### Records supplied

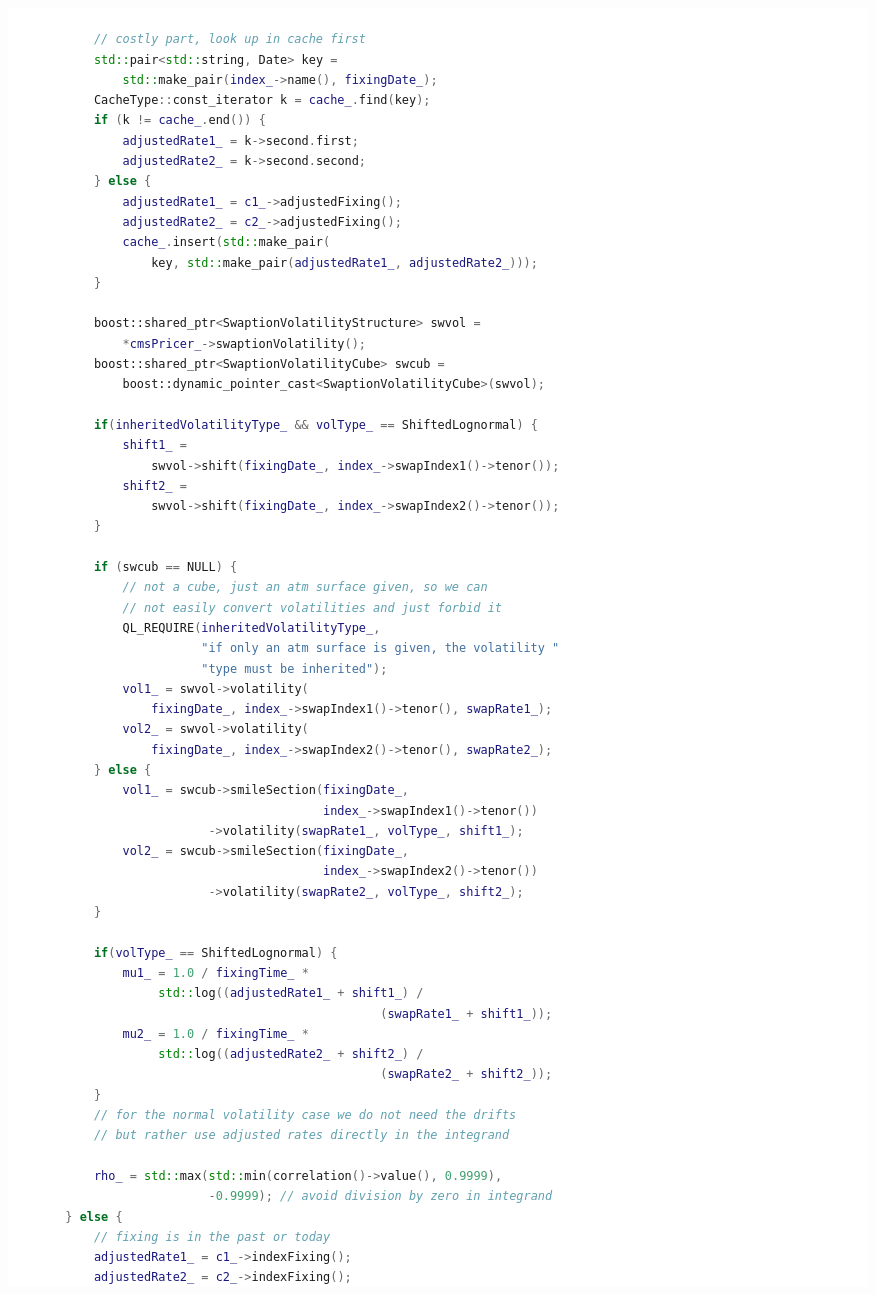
 ```cpp

            // costly part, look up in cache first
            std::pair<std::string, Date> key =
                std::make_pair(index_->name(), fixingDate_);
            CacheType::const_iterator k = cache_.find(key);
            if (k != cache_.end()) {
                adjustedRate1_ = k->second.first;
                adjustedRate2_ = k->second.second;
            } else {
                adjustedRate1_ = c1_->adjustedFixing();
                adjustedRate2_ = c2_->adjustedFixing();
                cache_.insert(std::make_pair(
                    key, std::make_pair(adjustedRate1_, adjustedRate2_)));
            }

            boost::shared_ptr<SwaptionVolatilityStructure> swvol =
                *cmsPricer_->swaptionVolatility();
            boost::shared_ptr<SwaptionVolatilityCube> swcub =
                boost::dynamic_pointer_cast<SwaptionVolatilityCube>(swvol);

            if(inheritedVolatilityType_ && volType_ == ShiftedLognormal) {
                shift1_ =
                    swvol->shift(fixingDate_, index_->swapIndex1()->tenor());
                shift2_ =
                    swvol->shift(fixingDate_, index_->swapIndex2()->tenor());
            }

            if (swcub == NULL) {
                // not a cube, just an atm surface given, so we can
                // not easily convert volatilities and just forbid it
                QL_REQUIRE(inheritedVolatilityType_,
                           "if only an atm surface is given, the volatility "
                           "type must be inherited");
                vol1_ = swvol->volatility(
                    fixingDate_, index_->swapIndex1()->tenor(), swapRate1_);
                vol2_ = swvol->volatility(
                    fixingDate_, index_->swapIndex2()->tenor(), swapRate2_);
            } else {
                vol1_ = swcub->smileSection(fixingDate_,
                                            index_->swapIndex1()->tenor())
                            ->volatility(swapRate1_, volType_, shift1_);
                vol2_ = swcub->smileSection(fixingDate_,
                                            index_->swapIndex2()->tenor())
                            ->volatility(swapRate2_, volType_, shift2_);
            }

            if(volType_ == ShiftedLognormal) {
                mu1_ = 1.0 / fixingTime_ * 
                     std::log((adjustedRate1_ + shift1_) /
                                                    (swapRate1_ + shift1_));
                mu2_ = 1.0 / fixingTime_ * 
                     std::log((adjustedRate2_ + shift2_) /
                                                    (swapRate2_ + shift2_));
            }
            // for the normal volatility case we do not need the drifts
            // but rather use adjusted rates directly in the integrand

            rho_ = std::max(std::min(correlation()->value(), 0.9999),
                            -0.9999); // avoid division by zero in integrand
        } else {
            // fixing is in the past or today
            adjustedRate1_ = c1_->indexFixing();
            adjustedRate2_ = c2_->indexFixing();
```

######

What is expected
Leave out the pictures and return the rest of the records exactly.

Output of the exercise
 ```cpp

            // costly part, look up in cache first
            std::pair<std::string, Date> key =
                std::make_pair(index_->name(), fixingDate_);
            CacheType::const_iterator k = cache_.find(key);
            if (k != cache_.end()) {
                adjustedRate1_ = k->second.first;
                adjustedRate2_ = k->second.second;
            } else {
                adjustedRate1_ = c1_->adjustedFixing();
                adjustedRate2_ = c2_->adjustedFixing();
                cache_.insert(std::make_pair(
                    key, std::make_pair(adjustedRate1_, adjustedRate2_)));
            }

            boost::shared_ptr<SwaptionVolatilityStructure> swvol =
                *cmsPricer_->swaptionVolatility();
            boost::shared_ptr<SwaptionVolatilityCube> swcub =
                boost::dynamic_pointer_cast<SwaptionVolatilityCube>(swvol);

            if(inheritedVolatilityType_ && volType_ == ShiftedLognormal) {
                shift1_ =
                    swvol->shift(fixingDate_, index_->swapIndex1()->tenor());
                shift2_ =
                    swvol->shift(fixingDate_, index_->swapIndex2()->tenor());
            }

            if (swcub == NULL) {
                // not a cube, just an atm surface given, so we can
                // not easily convert volatilities and just forbid it
                QL_REQUIRE(inheritedVolatilityType_,
                           "if only an atm surface is given, the volatility "
                           "type must be inherited");
                vol1_ = swvol->volatility(
                    fixingDate_, index_->swapIndex1()->tenor(), swapRate1_);
                vol2_ = swvol->volatility(
                    fixingDate_, index_->swapIndex2()->tenor(), swapRate2_);
            } else {
                vol1_ = swcub->smileSection(fixingDate_,
                                            index_->swapIndex1()->tenor())
                            ->volatility(swapRate1_, volType_, shift1_);
                vol2_ = swcub->smileSection(fixingDate_,
                                            index_->swapIndex2()->tenor())
                            ->volatility(swapRate2_, volType_, shift2_);
            }

            if(volType_ == ShiftedLognormal) {
                mu1_ = 1.0 / fixingTime_ * 
                     std::log((adjustedRate1_ + shift1_) /
                                                    (swapRate1_ + shift1_));
                mu2_ = 1.0 / fixingTime_ * 
                     std::log((adjustedRate2_ + shift2_) /
                                                    (swapRate2_ + shift2_));
            }
            // for the normal volatility case we do not need the drifts
            // but rather use adjusted rates directly in the integrand

            rho_ = std::max(std::min(correlation()->value(), 0.9999),
                            -0.9999); // avoid division by zero in integrand
        } else {
            // fixing is in the past or today
            adjustedRate1_ = c1_->indexFixing();
            adjustedRate2_ = c2_->indexFixing();
```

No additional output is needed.